##### SUPPLIED RECORDS

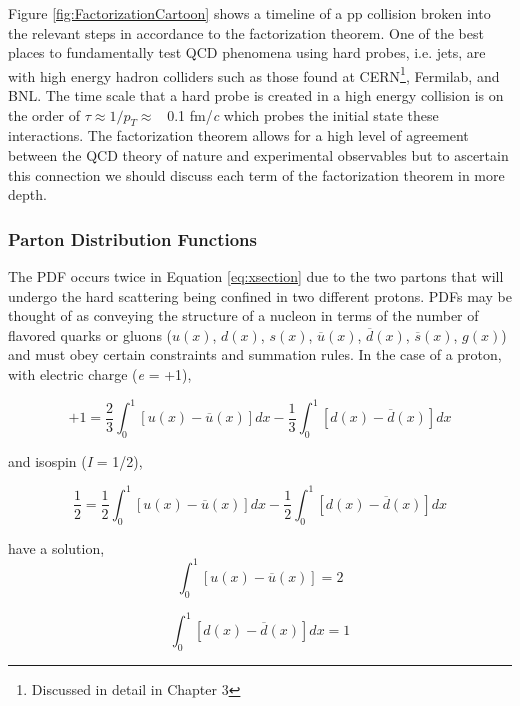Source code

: \noindent
Figure \ref{fig:FactorizationCartoon} shows a timeline of a pp collision broken into the relevant steps in accordance to the factorization theorem.  One of the best places to fundamentally test QCD phenomena using hard probes, i.e. jets, are with high energy hadron colliders such as those found at CERN\footnote{Discussed in detail in Chapter 3}, Fermilab, and BNL. The time scale that a hard probe is created in a high energy collision is on the order of $\tau \approx 1/p_{T} \approx$ \, 0.1 fm/\textit{c} which probes the initial state these interactions.  The factorization theorem allows for a high level of agreement between the QCD theory of nature and experimental observables but to ascertain this connection we should discuss each term of the factorization theorem in more depth.

\subsubsection{Parton Distribution Functions}
The PDF occurs twice in Equation \ref{eq:xsection} due to the two partons that will undergo the hard scattering being confined in two different protons.  PDFs may be thought of as conveying the structure of a nucleon in terms of the number of flavored quarks or gluons ($u(x)$, $d(x)$, $s(x)$, $\overline{u}(x)$, $\overline{d}(x)$, $\overline{s}(x)$, $g(x)$) and must obey certain constraints and summation rules.  In the case of a proton, with electric charge (\textit{e} = +1),

\begin{equation}
+1 = \frac{2}{3} \int_{0}^{1} [u(x) - \overline{u}(x)] dx - \frac{1}{3} \int^{1}_{0} [d(x) - \overline{d}(x)] dx
\label{eq:PDFcharge}
\end{equation}

\noindent
and isospin (\textit{I} = 1/2),

\begin{equation}
\frac{1}{2} = \frac{1}{2} \int_{0}^{1} [u(x) - \overline{u}(x)] dx - \frac{1}{2} \int^{1}_{0} [d(x) - \overline{d}(x)] dx
\label{eq:PDFIso}
\end{equation}

\noindent
have a solution,
\begin{equation}
 \int_{0}^{1} [u(x) - \overline{u}(x)] = 2
\label{eq:PDFSouU}
\end{equation}

\begin{equation}
\int^{1}_{0} [d(x) - \overline{d}(x)] dx = 1
\label{eq:PDFSouD}
\end{equation}

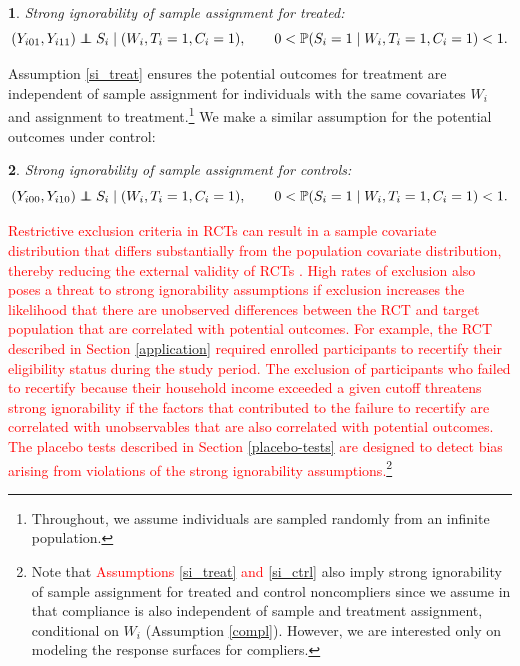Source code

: \documentclass[hidelinks,12pt]{article}
\makeatletter
\newtheorem*{assumption*}{\assumptionnumber}
\providecommand{\assumptionnumber}{}
\newenvironment{assumption}[2]
 {%
  \renewcommand{\assumptionnumber}{Assumption #1}%
  \begin{assumption*}%
  \protected@edef\@currentlabel{#1}%
 }
 {%
  \end{assumption*}
 }
\newcommand{\pr}{\mathbb{P}} %
\newcommand\independent{\protect\mathpalette{\protect\independenT}{\perp}}
\def\independenT#1#2{\mathrel{\rlap{$#1#2$}\mkern2mu{#1#2}}}
\makeatother
\begin{document}
\vskip 0.2in
\begin{assumption}{3}{}\label{si_treat}
	Strong ignorability of sample assignment for treated:
	\begin{equation*}
		(Y_{i01}, Y_{i11}) \independent S_i \mid (W_i, T_i=1,C_i=1), \qquad 0 < \pr(S_i=1 \mid W_i, T_i=1,C_i=1) <1.
	\end{equation*}
\end{assumption}

\noindent Assumption \eqref{si_treat} ensures the potential outcomes for treatment are independent of sample assignment for individuals with the same covariates $W_i$ and assignment to treatment.\footnote{Throughout, we assume individuals are sampled randomly from an infinite population.} We make a similar assumption for the potential outcomes under control: 

\vskip 0.2in
\begin{assumption}{4}{}\label{si_ctrl}
	Strong ignorability of sample assignment for controls:
	\begin{equation*}
		(Y_{i00}, Y_{i10}) \independent S_i \mid (W_i, T_i=1,C_i= 1), \qquad 0 < \pr(S_i=1 \mid W_i, T_i=1,C_i=1) <1. 
\end{equation*}\end{assumption}

\textcolor{red}{Restrictive exclusion criteria in RCTs can result in a sample covariate distribution that differs substantially from the population covariate distribution, thereby reducing the external validity of RCTs \citep{rothwell2005external}. High rates of exclusion also poses a threat to strong ignorability assumptions if exclusion increases the likelihood that there are unobserved differences between the RCT and target population that are correlated with potential outcomes. For example, the RCT described in Section \ref{application} required enrolled participants to recertify their eligibility status during the study period. The exclusion of participants who failed to recertify because their household income exceeded a given cutoff threatens strong ignorability if the factors that contributed to the failure to recertify are correlated with unobservables that are also correlated with potential outcomes. The placebo tests described in Section \ref{placebo-tests} are designed to detect bias arising from violations of the strong ignorability assumptions.}\footnote{Note that \textcolor{red}{Assumptions \eqref{si_treat} and \eqref{si_ctrl}} also imply strong ignorability of sample assignment for treated and control noncompliers since we assume in that compliance is also independent of sample and treatment assignment, conditional on $W_i$ (Assumption \eqref{compl}). However, we are interested only on modeling the response surfaces for compliers.}
\end{document}
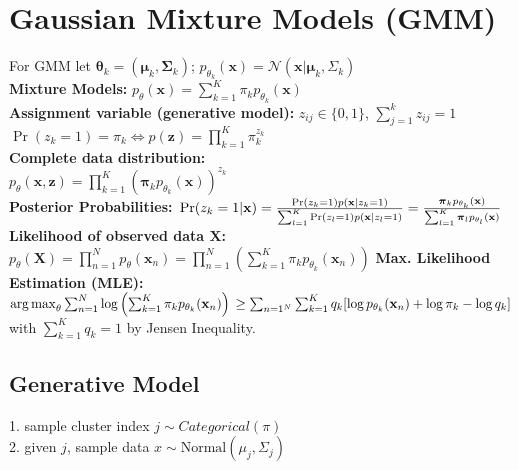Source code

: \section{Gaussian Mixture Models (GMM)}
For GMM let $\boldsymbol{\theta}_k = (\boldsymbol{\mu}_k, \boldsymbol{\Sigma}_k)$; $p_{\theta_k}(\mathbf{x}) = \mathcal{N}(\mathbf{x} | \boldsymbol{\mu}_k, \Sigma_k)$\\
\textbf{Mixture Models:} $p_\theta(\mathbf{x}) = \sum_{k=1}^K \pi_k p_{\theta_k}(\mathbf{x})$\\
\textbf{Assignment variable (generative model):} $z_{ij} \in \{0, 1\}$, $\sum_{j=1}^k z_{ij} = 1$\\
$\operatorname{Pr}(z_k = 1) = \pi_k \Leftrightarrow p(\mathbf{z}) = \prod_{k=1}^K \pi_k^{z_k}$\\
\textbf{Complete data distribution:}\\
$p_\theta(\mathbf{x}, \mathbf{z}) = \prod_{k=1}^K \left( \boldsymbol{\pi}_k p_{\theta_k}(\mathbf{x})\right)^{z_k}$\\
\textbf{Posterior Probabilities:} $\\\operatorname{Pr}(z_k = 1 | \mathbf{x}) = \frac{\operatorname{Pr}(z_k = 1) p(\mathbf{x} | z_k = 1)}{\sum_{l=1}^K \operatorname{Pr}(z_l = 1) p(\mathbf{x} | z_l = 1)} = \frac{\boldsymbol{\pi}_k p_{\theta_k}(\mathbf{x})}{\sum_{l=1}^K \boldsymbol{\pi}_l p_{\theta_l}(\mathbf{x})}$
\textbf{Likelihood of observed data $\mathbf{X}$:}\\
$p_\theta(\mathbf{X}) = \prod_{n=1}^N p_\theta(\mathbf{x}_n) = \prod_{n=1}^N \left(\sum_{k=1}^K \pi_k p_{\theta_k}(\mathbf{x}_n)\right)$
\textbf{Max. Likelihood Estimation (MLE):}\\
$\operatorname*{arg\,max}_\theta\sum_{n=1}^N \log \left( \sum_{k=1}^K \pi_k p_{\theta_k}(\mathbf{x}_n)\right)\\
\ge \sum_{n=1^N} \sum_{k=1}^K{q_k[\log p_{\theta_k}(\mathbf{x}_n) + \log \pi_k - \log q_k]}$\\
with $\sum_{k=1}^K{q_k} = 1$ by Jensen Inequality.

\subsection*{Generative Model}
1. sample cluster index $j \sim Categorical(\pi)$\\
2. given $j$, sample data $x \sim \text{Normal}(\mu_j, \Sigma_j)$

##########

### TASK TO CARRY OUT
Transcribe all of the listing precisely. The images stay out of it.

### SOLUTION
Source code

: \noindent
Figure \ref{fig:FactorizationCartoon} shows a timeline of a pp collision broken into the relevant steps in accordance to the factorization theorem.  One of the best places to fundamentally test QCD phenomena using hard probes, i.e. jets, are with high energy hadron colliders such as those found at CERN\footnote{Discussed in detail in Chapter 3}, Fermilab, and BNL. The time scale that a hard probe is created in a high energy collision is on the order of $\tau \approx 1/p_{T} \approx$ \, 0.1 fm/\textit{c} which probes the initial state these interactions.  The factorization theorem allows for a high level of agreement between the QCD theory of nature and experimental observables but to ascertain this connection we should discuss each term of the factorization theorem in more depth.

\subsubsection{Parton Distribution Functions}
The PDF occurs twice in Equation \ref{eq:xsection} due to the two partons that will undergo the hard scattering being confined in two different protons.  PDFs may be thought of as conveying the structure of a nucleon in terms of the number of flavored quarks or gluons ($u(x)$, $d(x)$, $s(x)$, $\overline{u}(x)$, $\overline{d}(x)$, $\overline{s}(x)$, $g(x)$) and must obey certain constraints and summation rules.  In the case of a proton, with electric charge (\textit{e} = +1),

\begin{equation}
+1 = \frac{2}{3} \int_{0}^{1} [u(x) - \overline{u}(x)] dx - \frac{1}{3} \int^{1}_{0} [d(x) - \overline{d}(x)] dx
\label{eq:PDFcharge}
\end{equation}

\noindent
and isospin (\textit{I} = 1/2),

\begin{equation}
\frac{1}{2} = \frac{1}{2} \int_{0}^{1} [u(x) - \overline{u}(x)] dx - \frac{1}{2} \int^{1}_{0} [d(x) - \overline{d}(x)] dx
\label{eq:PDFIso}
\end{equation}

\noindent
have a solution,
\begin{equation}
 \int_{0}^{1} [u(x) - \overline{u}(x)] = 2
\label{eq:PDFSouU}
\end{equation}

\begin{equation}
\int^{1}_{0} [d(x) - \overline{d}(x)] dx = 1
\label{eq:PDFSouD}
\end{equation}

Source code

: \documentclass[hidelinks,12pt]{article}
\makeatletter
\newtheorem*{assumption*}{\assumptionnumber}
\providecommand{\assumptionnumber}{}
\newenvironment{assumption}[2]
 {%
  \renewcommand{\assumptionnumber}{Assumption #1}%
  \begin{assumption*}%
  \protected@edef\@currentlabel{#1}%
 }
 {%
  \end{assumption*}
 }
\newcommand{\pr}{\mathbb{P}} %
\newcommand\independent{\protect\mathpalette{\protect\independenT}{\perp}}
\def\independenT#1#2{\mathrel{\rlap{$#1#2$}\mkern2mu{#1#2}}}
\makeatother
\begin{document}
\vskip 0.2in
\begin{assumption}{3}{}\label{si_treat}
	Strong ignorability of sample assignment for treated:
	\begin{equation*}
		(Y_{i01}, Y_{i11}) \independent S_i \mid (W_i, T_i=1,C_i=1), \qquad 0 < \pr(S_i=1 \mid W_i, T_i=1,C_i=1) <1.
	\end{equation*}
\end{assumption}

\noindent Assumption \eqref{si_treat} ensures the potential outcomes for treatment are independent of sample assignment for individuals with the same covariates $W_i$ and assignment to treatment.\footnote{Throughout, we assume individuals are sampled randomly from an infinite population.} We make a similar assumption for the potential outcomes under control: 

\vskip 0.2in
\begin{assumption}{4}{}\label{si_ctrl}
	Strong ignorability of sample assignment for controls:
	\begin{equation*}
		(Y_{i00}, Y_{i10}) \independent S_i \mid (W_i, T_i=1,C_i= 1), \qquad 0 < \pr(S_i=1 \mid W_i, T_i=1,C_i=1) <1. 
\end{equation*}\end{assumption}

\textcolor{red}{Restrictive exclusion criteria in RCTs can result in a sample covariate distribution that differs substantially from the population covariate distribution, thereby reducing the external validity of RCTs \citep{rothwell2005external}. High rates of exclusion also poses a threat to strong ignorability assumptions if exclusion increases the likelihood that there are unobserved differences between the RCT and target population that are correlated with potential outcomes. For example, the RCT described in Section \ref{application} required enrolled participants to recertify their eligibility status during the study period. The exclusion of participants who failed to recertify because their household income exceeded a given cutoff threatens strong ignorability if the factors that contributed to the failure to recertify are correlated with unobservables that are also correlated with potential outcomes. The placebo tests described in Section \ref{placebo-tests} are designed to detect bias arising from violations of the strong ignorability assumptions.}\footnote{Note that \textcolor{red}{Assumptions \eqref{si_treat} and \eqref{si_ctrl}} also imply strong ignorability of sample assignment for treated and control noncompliers since we assume in that compliance is also independent of sample and treatment assignment, conditional on $W_i$ (Assumption \eqref{compl}). However, we are interested only on modeling the response surfaces for compliers.}
\end{document}
Source code

: \section{Gaussian Mixture Models (GMM)}
For GMM let $\boldsymbol{\theta}_k = (\boldsymbol{\mu}_k, \boldsymbol{\Sigma}_k)$; $p_{\theta_k}(\mathbf{x}) = \mathcal{N}(\mathbf{x} | \boldsymbol{\mu}_k, \Sigma_k)$\\
\textbf{Mixture Models:} $p_\theta(\mathbf{x}) = \sum_{k=1}^K \pi_k p_{\theta_k}(\mathbf{x})$\\
\textbf{Assignment variable (generative model):} $z_{ij} \in \{0, 1\}$, $\sum_{j=1}^k z_{ij} = 1$\\
$\operatorname{Pr}(z_k = 1) = \pi_k \Leftrightarrow p(\mathbf{z}) = \prod_{k=1}^K \pi_k^{z_k}$\\
\textbf{Complete data distribution:}\\
$p_\theta(\mathbf{x}, \mathbf{z}) = \prod_{k=1}^K \left( \boldsymbol{\pi}_k p_{\theta_k}(\mathbf{x})\right)^{z_k}$\\
\textbf{Posterior Probabilities:} $\\\operatorname{Pr}(z_k = 1 | \mathbf{x}) = \frac{\operatorname{Pr}(z_k = 1) p(\mathbf{x} | z_k = 1)}{\sum_{l=1}^K \operatorname{Pr}(z_l = 1) p(\mathbf{x} | z_l = 1)} = \frac{\boldsymbol{\pi}_k p_{\theta_k}(\mathbf{x})}{\sum_{l=1}^K \boldsymbol{\pi}_l p_{\theta_l}(\mathbf{x})}$
\textbf{Likelihood of observed data $\mathbf{X}$:}\\
$p_\theta(\mathbf{X}) = \prod_{n=1}^N p_\theta(\mathbf{x}_n) = \prod_{n=1}^N \left(\sum_{k=1}^K \pi_k p_{\theta_k}(\mathbf{x}_n)\right)$
\textbf{Max. Likelihood Estimation (MLE):}\\
$\operatorname*{arg\,max}_\theta\sum_{n=1}^N \log \left( \sum_{k=1}^K \pi_k p_{\theta_k}(\mathbf{x}_n)\right)\\
\ge \sum_{n=1^N} \sum_{k=1}^K{q_k[\log p_{\theta_k}(\mathbf{x}_n) + \log \pi_k - \log q_k]}$\\
with $\sum_{k=1}^K{q_k} = 1$ by Jensen Inequality.

\subsection*{Generative Model}
1. sample cluster index $j \sim Categorical(\pi)$\\
2. given $j$, sample data $x \sim \text{Normal}(\mu_j, \Sigma_j)$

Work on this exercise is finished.